Wie fühlt sich richtig kalt an? Der Moment, wenn man die Dusche abrupt auf kalt dreht? Barfuss im Schnee? Wenn man aus dem warmen Bett muss? Alles Peanuts. Für richtige Kälte muss man zu Astrid Bösch. In ihrer Kältekammer auf der Allmend misst man sage und schreibe minus 110 Grad. So kalt war es selbst in der Antarktis noch nie, da müsste man schon auf den Jupiter fliegen.

Die Ganzkörper-Kältetherapie, auch Kryotherapie genannt, weckt Geist und müde Glieder. Sie hilft Rheuma- und Schmerzpatienten ebenso wie Sportlern. Doch wie fühlt sich dieser Kälteschock auf nackter Haut an? Das wollten wir wissen und sind darum in die Kältekammer gestiegen.

«Wenn Sie keinen Herzschrittmacher tragen, gibt’s sonst nichts zu berücksichtigen. Einfach so kommen», schrieb Astrid Bösch auf meine Anfrage. So schlimm kann’s also nicht sein. An einem Montagnachmittag betrete ich das Gesundheitszentrum auf der Allmend über dem Hallenbad, wo sich die Kältekammer befindet.

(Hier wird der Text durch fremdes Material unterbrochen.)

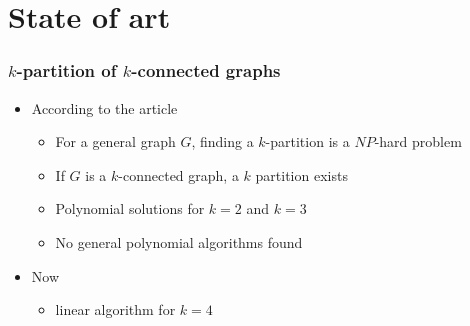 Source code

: \section{State of art}
%

\begin{frame}
  \frametitle{$k$-partition of $k$-connected graphs}
  \begin{itemize}
  \item According to the article
    \begin{itemize}
    \item For a general graph $G$, finding a $k$-partition is a $NP$-hard
      problem\cite{Dyer1985139}
    \item If $G$ is a $k$-connected graph, a $k$ partition exists\cite{GE78,LL77}
    \item Polynomial solutions for $k = 2$\cite{GE78,LL77} and
      $k = 3$%
    \item No general polynomial algorithms found
    \end{itemize}
  \item Now
    \begin{itemize}
    \item linear algorithm for $k = 4$\cite{Nakano1997315}
    \end{itemize}
  \end{itemize}
\end{frame}

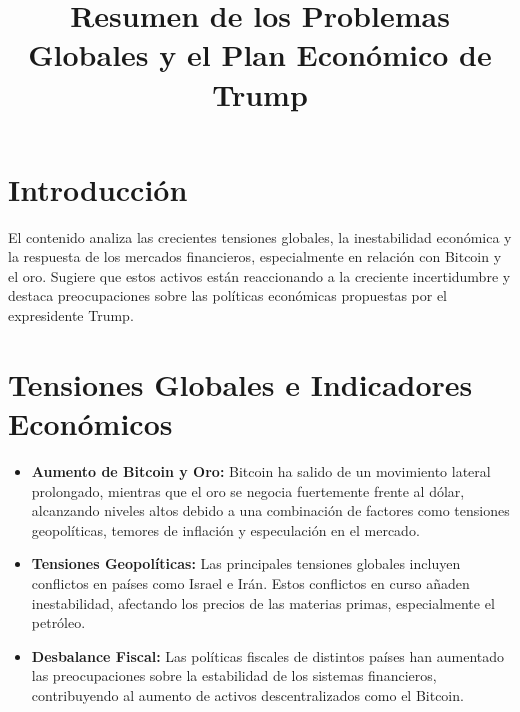 \documentclass{article}
\title{Resumen de los Problemas Globales y el Plan Económico de Trump}
\author{}
\date{}
\begin{document}
\maketitle

\section*{Introducción}
El contenido analiza las crecientes tensiones globales, la inestabilidad económica y la respuesta de los mercados financieros, especialmente en relación con Bitcoin y el oro. Sugiere que estos activos están reaccionando a la creciente incertidumbre y destaca preocupaciones sobre las políticas económicas propuestas por el expresidente Trump.

\section*{Tensiones Globales e Indicadores Económicos}
\begin{itemize}
    \item \textbf{Aumento de Bitcoin y Oro:} Bitcoin ha salido de un movimiento lateral prolongado, mientras que el oro se negocia fuertemente frente al dólar, alcanzando niveles altos debido a una combinación de factores como tensiones geopolíticas, temores de inflación y especulación en el mercado.
    \item \textbf{Tensiones Geopolíticas:} Las principales tensiones globales incluyen conflictos en países como Israel e Irán. Estos conflictos en curso añaden inestabilidad, afectando los precios de las materias primas, especialmente el petróleo.
    \item \textbf{Desbalance Fiscal:} Las políticas fiscales de distintos países han aumentado las preocupaciones sobre la estabilidad de los sistemas financieros, contribuyendo al aumento de activos descentralizados como el Bitcoin.
\end{itemize}
\end{document}
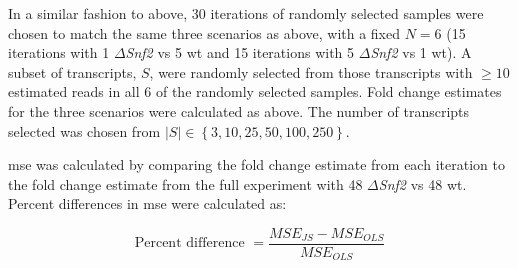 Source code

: In a similar fashion to above, 30 iterations of randomly selected samples were chosen to match the same three scenarios as above, with a fixed $N = 6$ (15 iterations with 1 $\Delta$\emph{Snf2} vs 5 \gls{wt} and 15 iterations with 5 $\Delta$\emph{Snf2} vs 1 \gls{wt}).
A subset of transcripts, $S$, were randomly selected from those transcripts with $\ge 10$ estimated reads in all 6 of the randomly selected samples.
Fold change estimates for the three scenarios were calculated as above.
The number of transcripts selected was chosen from $|S| \in \left\{3, 10, 25, 50, 100, 250 \right\}$.

\Gls{mse} was calculated by comparing the fold change estimate from each iteration to the fold change estimate from the full experiment with 48 $\Delta$\emph{Snf2} vs 48 \gls{wt}.
Percent differences in \gls{mse} were calculated as:

\begin{equation*}
  \text{Percent difference } = \frac{MSE_{JS} - MSE_{OLS}}{MSE_{OLS}}
\end{equation*}
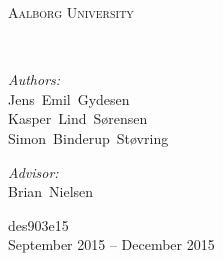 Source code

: \newcommand{\HRule}{\rule{\linewidth}{0.5mm}}
\begin{titlingpage}
  \begin{center}
    \vspace*{0.5cm}

    \textsc{\LARGE Aalborg University}\\[1.5cm]

    \vspace{2.5cm}

    {\HUGE \bfseries \productname{}}\\
    \vspace{0.2cm}
    {\small }

    \vspace{2.5cm}

    \begin{minipage}[t]{0.4\textwidth}
      \begin{flushleft} \large
        \emph{Authors:}\\
        Jens~Emil~Gydesen\\
        Kasper~Lind~Sørensen\\
        Simon~Binderup~Støvring
      \end{flushleft}
    \end{minipage}
    \begin{minipage}[t]{0.4\textwidth}
      \begin{flushright} \large
        \emph{Advisor:} \\
        Brian~Nielsen
      \end{flushright}
    \end{minipage}

    \vfill

    {\normalsize des903e15}\\
    {\large September 2015 -- December 2015}

  \end{center}
\end{titlingpage}
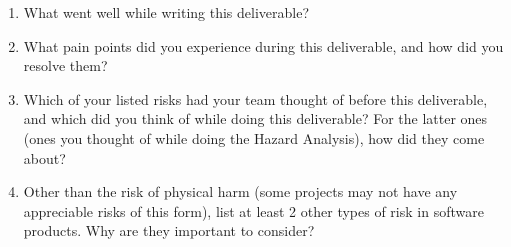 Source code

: \documentclass{article}
\begin{document}

% 

\begin{enumerate}
    \item What went well while writing this deliverable? 
    \item What pain points did you experience during this deliverable, and how
    did you resolve them?
    \item Which of your listed risks had your team thought of before this
    deliverable, and which did you think of while doing this deliverable? For
    the latter ones (ones you thought of while doing the Hazard Analysis), how
    did they come about?
    \item Other than the risk of physical harm (some projects may not have any
    appreciable risks of this form), list at least 2 other types of risk in
    software products. Why are they important to consider?
\end{enumerate}
\end{document}
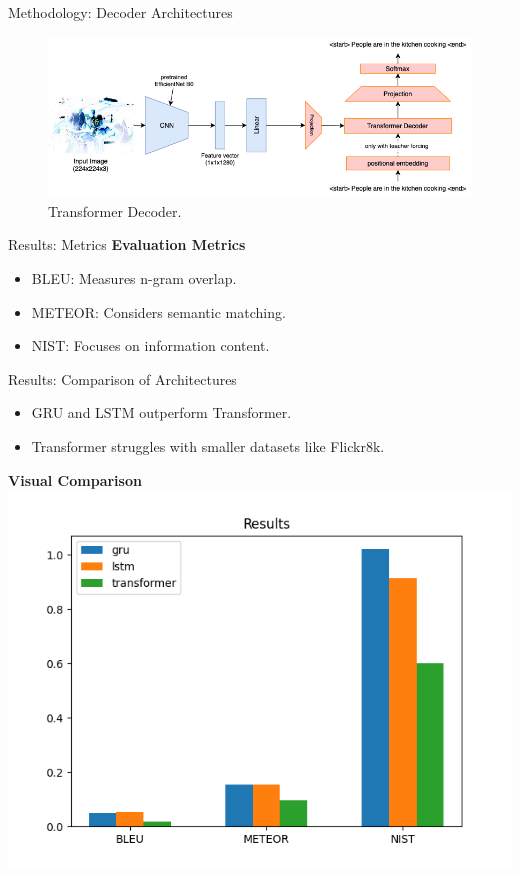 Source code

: \documentclass[10pt]{beamer}
\theoremstyle{remark}
\begin{document}
\begin{frame}{Methodology: Decoder Architectures}
	\begin{figure}[H]
		\includegraphics[width=.9\textwidth]{res/transformer.png}
		\caption{Transformer Decoder.}\label{fig:transformer}
	\end{figure}
\end{frame}

\begin{frame}{Results: Metrics}
	\textbf{Evaluation Metrics}
	\begin{itemize}
			\item BLEU: Measures n-gram overlap.
			\item METEOR: Considers semantic matching.
			\item NIST: Focuses on information content.
	\end{itemize}

\end{frame}

\begin{frame}{Results: Comparison of Architectures}
	\begin{itemize}
			\item GRU and LSTM outperform Transformer.
			\item Transformer struggles with smaller datasets like Flickr8k.
	\end{itemize}
	\textbf{Visual Comparison}
	\includegraphics[width=.6\textwidth]{res/metrics.png}
\end{frame}
\end{document}
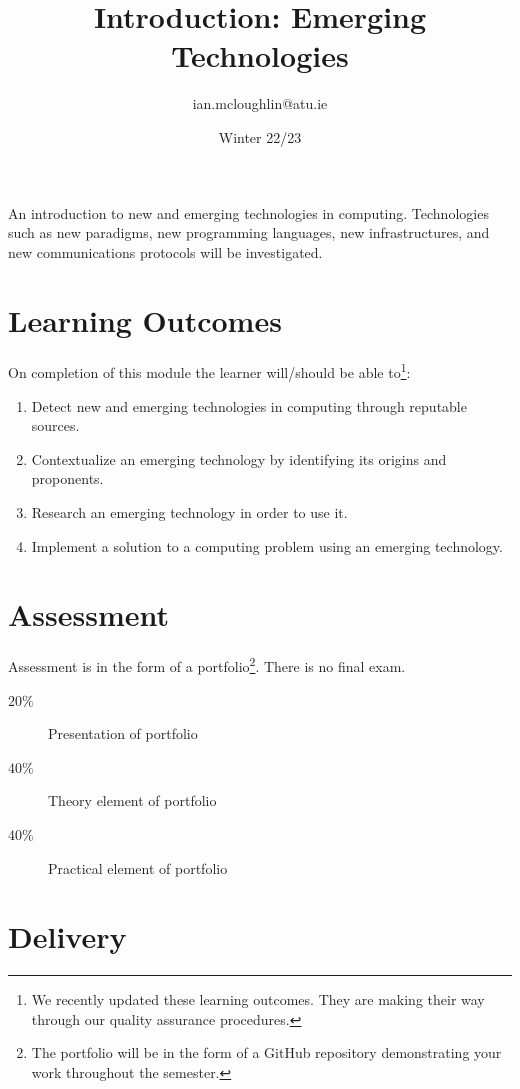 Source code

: \documentclass[a4paper]{tufte-handout}
\title{Introduction: Emerging Technologies}
\author{ian.mcloughlin@atu.ie}
\date{Winter 22/23}
\begin{document}
\maketitle

An introduction to new and emerging technologies in computing.
Technologies such as new paradigms, new programming languages, new infrastructures, and new communications protocols will be investigated.


\section{Learning Outcomes}

On completion of this module the learner will/should be able to\footnote{We recently updated these learning outcomes. They are making their way through our quality assurance procedures.}:

\begin{enumerate}
\item Detect new and emerging technologies in computing through reputable sources.
\item Contextualize an emerging technology by identifying its origins and proponents.
\item Research an emerging technology in order to use it.
\item Implement a solution to a computing problem using an emerging technology.
\end{enumerate}


\section{Assessment}

Assessment is in the form of a portfolio\footnote{The portfolio will be in the form of a GitHub repository demonstrating your work throughout the semester.}. There is no final exam.

\begin{description}
  \item[$20\%$] Presentation of portfolio
  \item[$40\%$] Theory element of portfolio
  \item[$40\%$]	Practical element of portfolio
\end{description}

 
\section{Delivery}
\end{document}
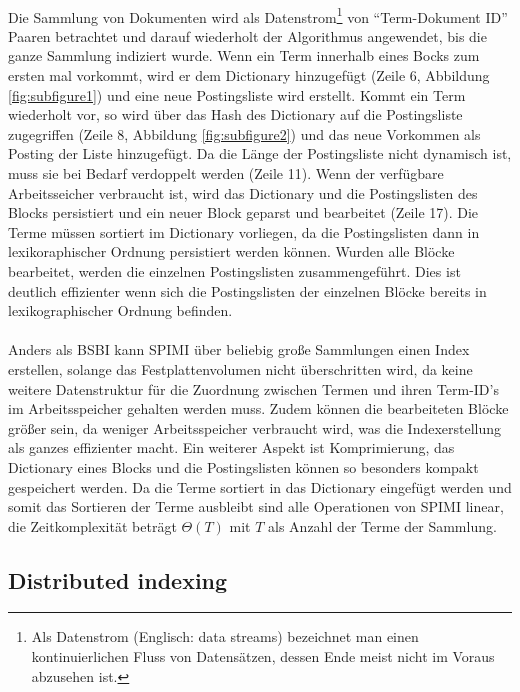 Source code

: \paragraph{}
 Die Sammlung von Dokumenten wird als Datenstrom\footnote{Als Datenstrom (Englisch: data streams) bezeichnet man einen kontinuierlichen Fluss von Datensätzen, dessen Ende meist nicht im Voraus abzusehen ist.} von \enquote{Term-Dokument ID} Paaren betrachtet und darauf wiederholt der Algorithmus angewendet, bis die ganze Sammlung indiziert wurde. Wenn ein Term innerhalb eines Bocks zum ersten mal vorkommt, wird er dem Dictionary hinzugefügt (Zeile 6, Abbildung \ref{fig:subfigure1}) und eine neue Postingsliste wird erstellt. Kommt ein Term wiederholt vor, so wird über das Hash des Dictionary auf die Postingsliste zugegriffen (Zeile 8, Abbildung \ref{fig:subfigure2}) und das neue Vorkommen als Posting der Liste hinzugefügt. Da die Länge der Postingsliste nicht dynamisch ist, muss sie bei Bedarf verdoppelt werden (Zeile 11). Wenn der verfügbare Arbeitsseicher verbraucht ist, wird das Dictionary und die Postingslisten des Blocks persistiert und ein neuer Block geparst und bearbeitet (Zeile 17). Die Terme müssen sortiert im Dictionary vorliegen, da die Postingslisten dann in lexikoraphischer Ordnung persistiert werden können. Wurden alle Blöcke bearbeitet, werden die einzelnen Postingslisten zusammengeführt. Dies ist deutlich effizienter wenn sich die Postingslisten der einzelnen Blöcke bereits in lexikographischer Ordnung befinden.\par

\paragraph{}
Anders als BSBI kann SPIMI über beliebig große Sammlungen einen Index erstellen, solange das Festplattenvolumen nicht überschritten wird, da keine weitere Datenstruktur für die Zuordnung zwischen Termen und ihren Term-ID's im Arbeitsspeicher gehalten werden muss. Zudem können die bearbeiteten Blöcke größer sein, da weniger Arbeitsspeicher verbraucht wird, was die Indexerstellung als ganzes effizienter macht. Ein weiterer Aspekt ist Komprimierung, das Dictionary eines Blocks und die Postingslisten können so besonders kompakt gespeichert werden. Da die Terme sortiert in das Dictionary eingefügt werden und somit das Sortieren der Terme ausbleibt sind alle Operationen von SPIMI linear, die Zeitkomplexität beträgt $\Theta(T)$ mit $T$ als Anzahl der Terme der Sammlung.

\subsection{Distributed indexing}
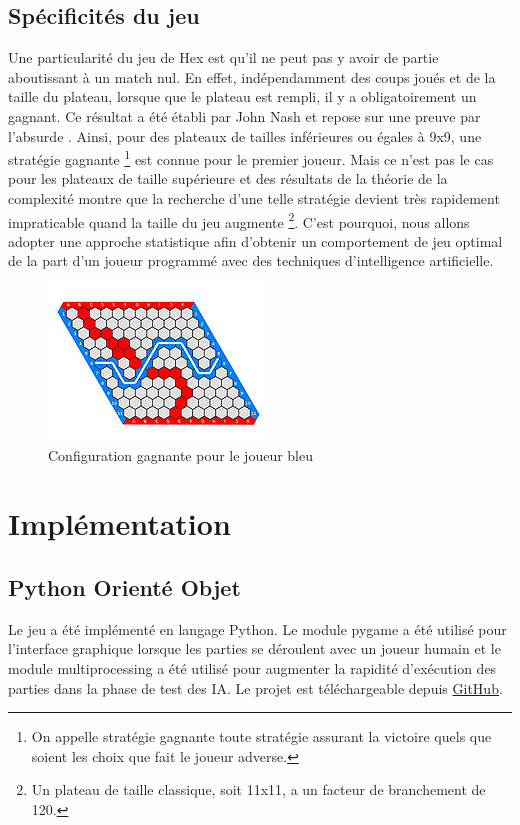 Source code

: \documentclass[a4paper]{article}
\theoremstyle{definition}
\begin{document}
\subsection{Spécificités du jeu}

Une particularité du jeu de Hex est qu'il ne peut pas y avoir de partie aboutissant à un match nul. En effet, indépendamment des coups joués et de la taille du plateau, lorsque que le plateau est rempli, il y a obligatoirement un gagnant. Ce résultat a été établi par John Nash et repose sur une preuve par l'absurde \cite{hexwiki}.
Ainsi, pour des plateaux de tailles inférieures ou égales à 9x9, une stratégie gagnante \footnote{On appelle stratégie gagnante toute stratégie assurant la victoire quels que soient les choix que fait le joueur adverse.} est connue pour le premier joueur. Mais ce n'est pas le cas pour les plateaux de taille supérieure et des résultats de la théorie de la complexité montre que la recherche d'une telle stratégie devient très rapidement impraticable quand la taille du jeu augmente \footnote{Un plateau de taille classique, soit 11x11, a un facteur de branchement de 120.}. C'est pourquoi, nous allons adopter une approche statistique afin d'obtenir un comportement de jeu optimal de la part d'un joueur programmé avec des techniques d'intelligence artificielle.

\begin{figure}[h]
	\centering
	\includegraphics[scale=1]{11x11_gagnant.jpg}
	\caption{Configuration gagnante pour le joueur bleu}
\end{figure}

\section{Implémentation}

\subsection{Python Orienté Objet}

Le jeu a été implémenté en langage Python. Le module pygame a été utilisé pour l'interface graphique lorsque les parties se déroulent avec un joueur humain et le module multiprocessing a été utilisé pour augmenter la rapidité d'exécution des parties dans la phase de test des IA. Le projet est téléchargeable depuis \href{https://github.com/Maxime-LP/Hex-Game}{GitHub}.\\
\end{document}

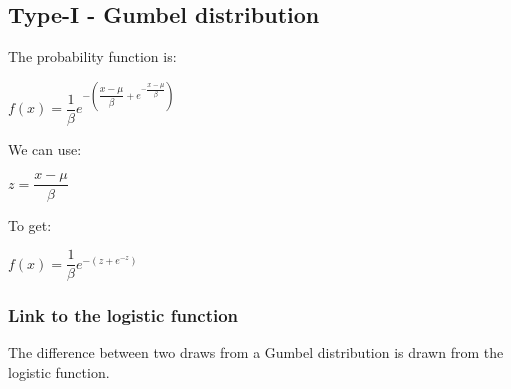 
\subsection{Type-I - Gumbel distribution}

The probability function is:

\(f(x)=\dfrac{1}{\beta }e^{-(\dfrac{x-\mu}{\beta }+e^{-\dfrac{x-\mu }{\beta }})}\)

We can use:

\(z=\dfrac{x-\mu }{\beta }\)

To get:

\(f(x)=\dfrac{1}{\beta }e^{-(z+e^{-z})}\)

\subsubsection{Link to the logistic function}

The difference between two draws from a Gumbel distribution is drawn from the logistic function.

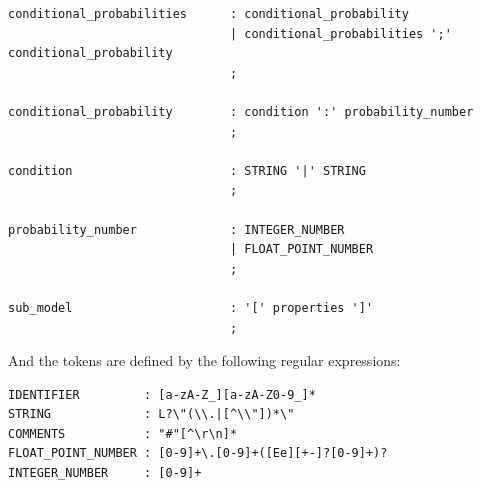 \begin{lstlisting}[frame=trbl]
conditional_probabilities      : conditional_probability
                               | conditional_probabilities ';' conditional_probability
                               ;

conditional_probability        : condition ':' probability_number
                               ;

condition                      : STRING '|' STRING
                               ;

probability_number             : INTEGER_NUMBER
                               | FLOAT_POINT_NUMBER
                               ;

sub_model                      : '[' properties ']'
                               ;
\end{lstlisting}

And the tokens are defined by the following regular expressions:

\begin{lstlisting}[frame=trbl]
IDENTIFIER         : [a-zA-Z_][a-zA-Z0-9_]*
STRING             : L?\"(\\.|[^\\"])*\"
COMMENTS           : "#"[^\r\n]*
FLOAT_POINT_NUMBER : [0-9]+\.[0-9]+([Ee][+-]?[0-9]+)?
INTEGER_NUMBER     : [0-9]+
\end{lstlisting}


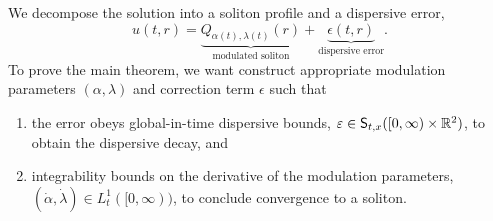 We decompose the solution into a soliton profile and a dispersive error,
\begin{equation}\label{eq:decomp2}
	u(t, r) = \underbrace{Q_{\alpha(t), \lambda(t)}(r)}_{\text{modulated soliton}}  + \underbrace{\epsilon(t, r)}_{\text{dispersive error}} .
\end{equation}
To prove the main theorem, we want construct appropriate modulation parameters $(\alpha, \lambda)$ and correction term $\epsilon$ such that 
	\begin{enumerate}
		\item the error obeys global-in-time dispersive bounds, $\varepsilon \in \mathsf S_{t, x} ([0, \infty) \times \mathbb R^2)$, to obtain the dispersive decay, and \label{item:goal1}
		
		\item integrability bounds on the derivative of the modulation parameters, $(\dot \alpha, \dot \lambda) \in L^1_t ([0, \infty))$, to conclude convergence to a soliton. \label{item:goal2}
	\end{enumerate}

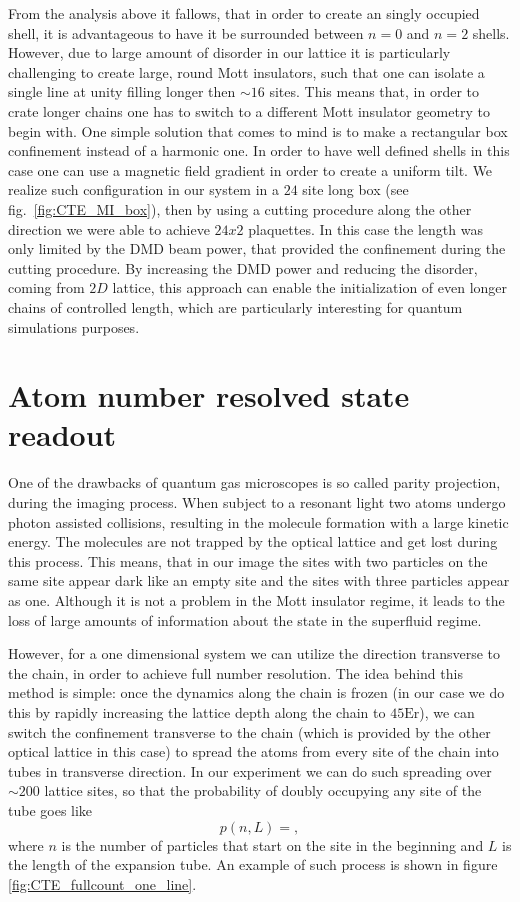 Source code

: From the analysis above it fallows, that in order to create an singly occupied shell, it is advantageous to have it be surrounded between $n=0$ and $n=2$ shells. However, due to large amount of disorder in our lattice it is particularly challenging to create large, round Mott insulators, such that one can isolate a single line at unity filling longer then $\sim 16$ sites. This means that, in order to crate longer chains one has to switch to a different Mott insulator geometry to begin with. One simple solution that comes to mind is to make a rectangular box confinement instead of a harmonic one. In order to have well defined shells in this case one can use a magnetic field gradient in order to create a uniform tilt. We realize such configuration in our system in a $24$ site long box (see fig.~\ref{fig:CTE_MI_box}), then by using a cutting procedure along the other direction we were able to achieve $24x2$ plaquettes. In this case the length was only limited by the DMD beam power, that provided the confinement during the cutting procedure. By increasing the DMD power and reducing the disorder, coming from $2D$ lattice, this approach can enable the initialization of even longer chains of controlled length, which are particularly interesting for quantum simulations purposes.
 
 \section{Atom number resolved state readout}
 
 One of the drawbacks of quantum gas microscopes is so called parity projection, during the imaging process. When subject to a resonant light two atoms undergo photon assisted collisions, resulting in the molecule formation with a large kinetic energy. The molecules are not trapped by the optical lattice and get lost during this process. This means, that in our image the sites with two particles on the same site appear dark like an empty site and the sites with three particles appear as one. Although it is not a problem in the Mott insulator regime, it leads to the loss of large amounts of information about the state in the superfluid regime. 
 
 However, for a one dimensional system we can utilize the direction transverse to the chain, in order to achieve full number resolution. The idea behind this method is simple: once the dynamics along the chain is frozen (in our case we do this by rapidly increasing the lattice depth along the chain to $45 \textrm{Er}$), we can switch the confinement transverse to the chain (which is provided by the other optical lattice in this case) to spread the atoms from every site of the chain into tubes in transverse direction. In our experiment we can do such spreading over $\sim 200$ lattice sites, so that the probability of doubly occupying any site of the tube goes like
 \begin{equation}
 p(n,L) = ,
 \end{equation}
 where $n$ is the number of particles that start on the site in the beginning and $L$ is the length of the expansion tube. An example of such process is shown in figure \ref{fig:CTE_fullcount_one_line}.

Die Vorbereitung: Ist das nicht gefährlich?

Bevor ich in die eisige Kälte steige, will ich von Astrid Bösch die wichtigsten Antworten dazu.

zentralplus: Welche Fragen müssen sie am häufigsten beantworten?

Astrid Bösch: Wie läuft denn das? Wie kann man das aushalten? Erfriert man nicht bei minus 110 Grad? Wer noch nie da war, kann sich das nicht vorstellen.

zentralplus: Ich mir auch nicht. Ist das wirklich nicht gefährlich?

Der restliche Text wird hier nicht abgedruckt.